Cornelis Bloemaert naar Hendrick Bloemaert, Uil met bril en boeken, Wat baet keers of brill als den uil niet sien en wil , 1625, Rijksmuseum Amsterdam

De kaars kan ook fungeren als symbool. In een vanitas stilleven van Albert Janszoon van der Schoor verwijst de opbrandende kaars naar de eindigheid van het leven: memento mori; gedenk te sterven.

Geïnspireerd op de woorden van Mattheus 5: 15, staat de kaars ook symbool voor het evangelie. Het licht moet niet onder de korenmaat geplaatst worden, maar zichtbaar voor iedereen op de kandelaar. Een anonieme schilder bracht deze woorden in een ‘spotschilderij’ uit het Catharijneconvent in beeld. Hij posteerde Maarten Luther en zijn volgelingen rond een tafel met een helder brandende kaars.   
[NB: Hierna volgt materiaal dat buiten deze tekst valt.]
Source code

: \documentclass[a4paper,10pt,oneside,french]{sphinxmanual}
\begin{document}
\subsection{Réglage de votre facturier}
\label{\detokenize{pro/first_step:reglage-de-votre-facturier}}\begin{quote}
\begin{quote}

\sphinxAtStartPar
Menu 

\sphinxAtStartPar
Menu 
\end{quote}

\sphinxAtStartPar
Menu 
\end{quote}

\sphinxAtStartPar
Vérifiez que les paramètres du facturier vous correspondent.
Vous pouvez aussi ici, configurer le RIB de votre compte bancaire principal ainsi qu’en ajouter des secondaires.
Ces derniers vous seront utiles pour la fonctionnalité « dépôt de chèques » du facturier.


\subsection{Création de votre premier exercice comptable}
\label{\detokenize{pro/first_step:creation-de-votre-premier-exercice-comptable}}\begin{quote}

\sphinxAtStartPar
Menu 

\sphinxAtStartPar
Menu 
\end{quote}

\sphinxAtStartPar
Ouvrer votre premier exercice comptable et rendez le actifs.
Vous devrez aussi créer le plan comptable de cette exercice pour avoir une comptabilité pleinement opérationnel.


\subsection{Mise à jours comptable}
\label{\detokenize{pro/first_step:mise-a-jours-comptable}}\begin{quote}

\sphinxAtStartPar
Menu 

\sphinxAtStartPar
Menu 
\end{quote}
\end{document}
Anoniem Maarten Luther en de protestantse hervormers 1660

Aan de andere kant van de tafel probeert een stel “papen” het licht van het ware geloof uit te blazen! Het is wel duidelijk wie hier de good- en de bad guys zijn. Tussen een bisschop, een Jezuïet, een paus en een monnik zit een salamander, symbool van de duivel. Het verhaal gaat dat de vorige eigenaar van dit schilderij het doek uit de lijst liet halen om het op de tafelrand netjes om te vouwen, zodat er geen haan meer kraaide naar deze voor katholieken onkiese voorstelling….

De laatste zaal is gewijd aan de 19e eeuw. Verschillende romantici waren gefascineerd door het werk van hun 17e eeuwse collega’s. Met zijn Vrouw in een nis bij kaarslicht liet Michiel Versteegh zich onmiskenbaar inspireren door Gerard Dou’s Meisje met lamp.
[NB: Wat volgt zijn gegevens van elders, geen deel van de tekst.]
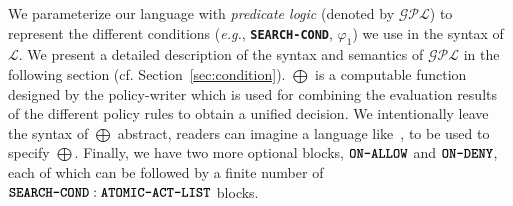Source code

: \documentclass{sig-alternate}
\newcommand{\eg}{\textit{e.g.}\xspace}
\newcommand{\planguage}{\ensuremath{\mathbf{\mathcal{GPL}}}\xspace}
\newcommand{\funcname}[1]{\textbf{\texttt{#1}}}
\newcommand{\policy}{\ensuremath{\varphi}\xspace}
\newcommand{\cL}{\ensuremath{\mathcal{L}}\xspace}
\begin{document}

We parameterize our language with \emph{predicate logic} (denoted by \planguage) to represent the different 
conditions (\eg,  \funcname{SEARCH-COND}, $\policy_1$) we use in the syntax of \cL. 
We present a detailed description of the syntax and semantics of \planguage in the 
following section (cf. Section~\ref{sec:condition}).  
$\bigoplus$ is a computable function designed by the policy-writer which is used 
for combining the evaluation results of the different policy rules to obtain a unified 
decision. We intentionally leave the syntax of $\bigoplus$ abstract, readers can imagine a 
language like~\cite{NINGHUI-POLICY-COMBINATION,POLICY-ALGEBRA}, 
to be used to specify $\bigoplus$. Finally, we have two more optional blocks, $\funcname{ON-ALLOW}$ and $\funcname{ON-DENY}$, 
each of which can be followed by  a finite number of $\funcname{SEARCH-COND}: \funcname{ATOMIC-ACT-LIST}$ blocks. 
\end{document}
Je ziet hier mooie met fakkels en gaslicht beschenen stads-, markt-, en kermisgezichten van Jan Hendrik van Grootvelt, Johannes Rosierse en Petrus van Schendel alsook een bijzondere nocturne van Jean Jacob Verreyt. In deze religieuze processie vormen de maan, haar weerschijn in de gracht en de meegedragen kaarsen: een symbolische verwijzing naar het kruis van Christus. Ook Sint Nicolaas doet mee. In een Dickensiaanse enscènering staan kinderen te watertanden voor een mooi verlichte etalage met suikergoed.


De nachtelijke voorstellingen van Petrus van Schendel en de Dordse schilder Rosierse zijn niet alleen betoverend van sfeer, maar hebben bovendien grote documentaire waarde. Zo ging je ‘s avonds nog even naar de vismarkt; zo vierden de mensen kermis!

Petrus van Schendel, Vismarkt bij avond, 1841

Bij de tentoonstelling is geen catalogus verschenen, maar Kunstschrift heeft dit najaar een themanummer uitgegeven, waarin de in de expostitie getoonde werken in een bredere context gepresenteerd worden.

In het licht van de Kaars: Kunstschrift, no. 5, oktober/november, 2021.